**Activity:** Scan the entries below for the word "this", then copy each line that holds it.

-------- Material provided

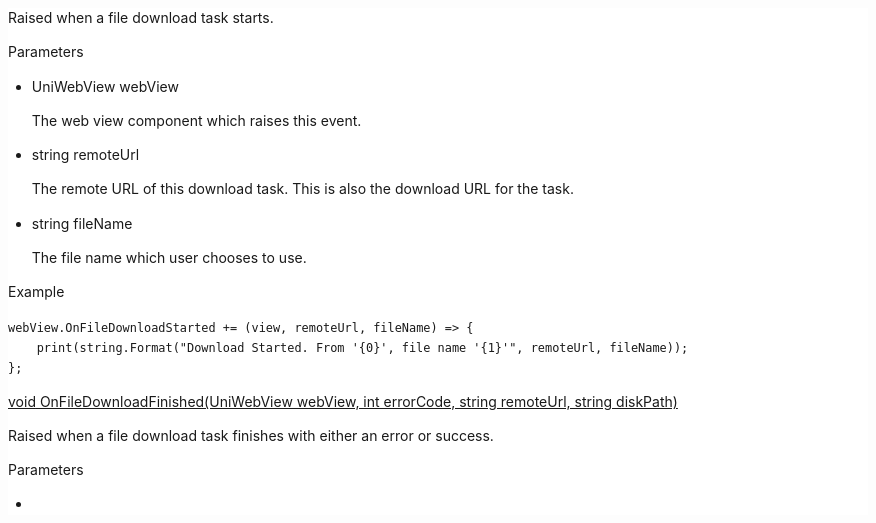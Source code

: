   <div class='api-body'>
    <div class='desc'>
      <div class='summary'>
<p>Raised when a file download task starts.</p>
</div>
            <div class='parameters'>
<div class='section-title'>Parameters</div>
<div class='parameter-item-list'><ul>
  <li>
    <div class='parameter-item'><span class='parameter-item-type'>UniWebView</span> <span class='parameter-item-name'>webView</span></div>
    <div class='parameter-item-desc'><p>The web view component which raises this event.</p>
</div>
  </li>
  <li>
    <div class='parameter-item'><span class='parameter-item-type'>string</span> <span class='parameter-item-name'>remoteUrl</span></div>
    <div class='parameter-item-desc'><p>The remote URL of this download task. This is also the download URL for the task.</p>
</div>
  </li>
  <li>
    <div class='parameter-item'><span class='parameter-item-type'>string</span> <span class='parameter-item-name'>fileName</span></div>
    <div class='parameter-item-desc'><p>The file name which user chooses to use.</p>
</div>
  </li>
</ul></div>
</div>
            <div class='example'>
    <p class='example-title'>Example</p>
<div class="language-csharp extra-class">
<pre class="language-csharp"><code>webView<span class="token punctuation">.</span>OnFileDownloadStarted <span class="token operator">+=</span> <span class="token punctuation">(</span>view<span class="token punctuation">,</span> remoteUrl<span class="token punctuation">,</span> fileName<span class="token punctuation">)</span> <span class="token operator">=></span> <span class="token punctuation">{</span>
    <span class="token function">print</span><span class="token punctuation">(</span><span class="token keyword">string</span><span class="token punctuation">.</span><span class="token function">Format</span><span class="token punctuation">(</span><span class="token string">"Download Started. From '{0}', file name '{1}'"</span><span class="token punctuation">,</span> remoteUrl<span class="token punctuation">,</span> fileName<span class="token punctuation">)</span><span class="token punctuation">)</span><span class="token punctuation">;</span>
<span class="token punctuation">}</span><span class="token punctuation">;</span>
</code></pre>
</div>
</div>
    </div>
  </div>
</div>
<div class='api-box method'>
  <div class="api-anchor" id='onfiledownloadfinished'></div><div class='api-heading' data-id='onfiledownloadfinished'><a href='#onfiledownloadfinished'><span class='return-type'>void</span> OnFileDownloadFinished(UniWebView webView, int errorCode, string remoteUrl, string diskPath)</a></div>
  <div class='api-body'>
    <div class='desc'>
      <div class='summary'>
<p>Raised when a file download task finishes with either an error or success.</p>
</div>
            <div class='parameters'>
<div class='section-title'>Parameters</div>
<div class='parameter-item-list'><ul>
  <li>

----------------

**Written solution:**
    <div class='parameter-item-desc'><p>The web view component which raises this event.</p>
    <div class='parameter-item-desc'><p>The remote URL of this download task. This is also the download URL for the task.</p>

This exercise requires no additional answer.